In 1918, Stravinsky was in dire straits: the revolution in Russia meant the loss of his property (and income), WWI meant the death of his brother fighting in Romania, his wife was ill, and then there were the four children to support. To help bring in some much needed money, Stravinsky wrote a small theatrical piece based on Russian stories.
The work, Histoire du Soldat, was written for 3 speakers, 2 of whom are also dancers, and a small ensemble of 7 players: violin, double bass, clarinet, bassoon, cornet, trombone and percussion. The odd instrumentation was Stravinsky’s way of imitating a typical village ensemble.

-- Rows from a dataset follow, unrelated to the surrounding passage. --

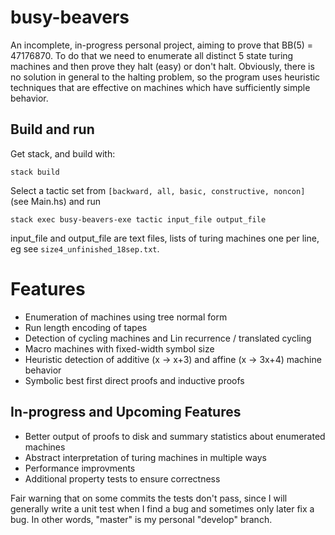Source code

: # busy-beavers

An incomplete, in-progress personal project, aiming to prove that BB(5) = 47176870. To do that we need to enumerate all distinct 5 state turing machines and then prove they halt (easy) or don't halt. Obviously, there is no solution in general to the halting problem, so the program uses heuristic techniques that are effective on machines which have sufficiently simple behavior. 

## Build and run
Get stack, and build with: 

`stack build` 

Select a tactic set from 
`[backward, all, basic, constructive, noncon]`
(see Main.hs) and run

`stack exec busy-beavers-exe tactic input_file output_file`

input_file and output_file are text files, lists of turing machines one per line, eg see `size4_unfinished_18sep.txt`. 
# Features 
* Enumeration of machines using tree normal form
* Run length encoding of tapes
* Detection of cycling machines and Lin recurrence / translated cycling
* Macro machines with fixed-width symbol size
* Heuristic detection of additive (x -> x+3) and affine (x -> 3x+4) machine
  behavior 
* Symbolic best first direct proofs and inductive proofs

## In-progress and Upcoming Features
* Better output of proofs to disk and summary statistics about enumerated machines 
* Abstract interpretation of turing machines in multiple ways
* Performance improvments 
* Additional property tests to ensure correctness

Fair warning that on some commits the tests don't pass, since I will generally write a unit test when I find a bug and sometimes only later fix a bug. In other words, "master" is my personal "develop" branch.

The Soldier is on his way home from the wars, on a 10-day leave. We can hear even from the opening, that there’s something wrong here – the fanfares are distorted, the rhythms are not for marching, and the sharp clarinet is scarcely a soothing accompaniment.
Stravinsky: Histoire du Soldat: Part I: I. The Soldier’s March (Northern Chamber Orchestra; Nicholas Ward, cond.)
The soldier sits down and takes his violin out of his pack and plays, but it’s never in tune.
Stravinsky: Histoire du Soldat: Part I: III. Airs by a Stream (Northern Chamber Orchestra; Nicholas Ward, cond.)
The Devil appears and trades him a “book” for the violin. When the soldier says he can’t read, the Devil shows him that he can read: it’s a magic book. They trade violin for book and then the Devil says he must come teach him how to play the violin – it will only take 2 or 3 days. When the Soldier returns to his village, it’s not 3 days later, it’s 3 years later and everyone in his village shuns him, his beloved has married another, and even his mother thinks he’s a ghost.
With the magic book, the Soldier becomes rich, but starts to regret losing everything for material goods. The Devil returns, gives him the fiddle, but he can no longer play it. He throws it away and tears the book up.
The second part begins with the Soldier on the move again. He comes to a country where the Princess is ill and if any can cure her, he can take her hand in marriage.
Stravinsky: Histoire du Soldat: Part II: III. The Royal March (Northern Chamber Orchestra; Nicholas Ward, cond.)
The Solder approaches the King and tells him that he’s an army doctor and arranges to see the Princess. The Devil, of course, has his own plans and appears with the violin, posing as a virtuoso violinist with his own cure for the Princess. They play cards and the Soldier resolves to lose everything to the Devil and end his debt to the Devil. The Devil is defeated, and the Solder takes back the violin.
The Soldier plays for the Princess and she gets up from her bed and dances: first a Tango, then a Waltz, then most modern, a Ragtime.
Stravinsky: Histoire du Soldat: Part II: IX. Ragtime (Northern Chamber Orchestra; Nicholas Ward, cond.)
The Princess and the Soldier end up in each other’s arms and the Devil crawls in, seeking the violin. The Solder plays the violin and the Devil now must dance, finally falling exhausted. He withdraws, but he’s not yet defeated and when the Soldier and the Princess try to return to the Soldier’s home town just for a quick visit, the Devil waits at the border. He has the violin and takes charge of the Soldier once again and takes him away to his own Triumphal March.
Stravinsky: Histoire du Soldat: Part II: XVII. Triumphal March of the Devil (Northern Chamber Orchestra; Nicholas Ward, cond.)
And so the Soldier loses again – loses his home, loses his Princess, and loses his violin.
The title is important: this is not, as it often appears, L’Histoire du Soldat, but Histoire du Soldat, without an article. In English, this makes it not The Soldier’s Story but a much more generic Soldier’s Story. When you think that this was written during WWI, you see that Stravinsky isn’t telling the story of any specific soldier but of any soldier and the temptations that surround him as he seeks, as the Soldier seeks, to go home.
Stravinsky intended to get a small ensemble together and take this on tour around Europe, stopping at small villages, but was prevented by the Spanish flu epidemic – In Britain and France alone, more than 650,000 people died of the flu that year. The work received its première in Lausanne, Switzerland, on 28 September 1918, conducted by Ernest Ansermet.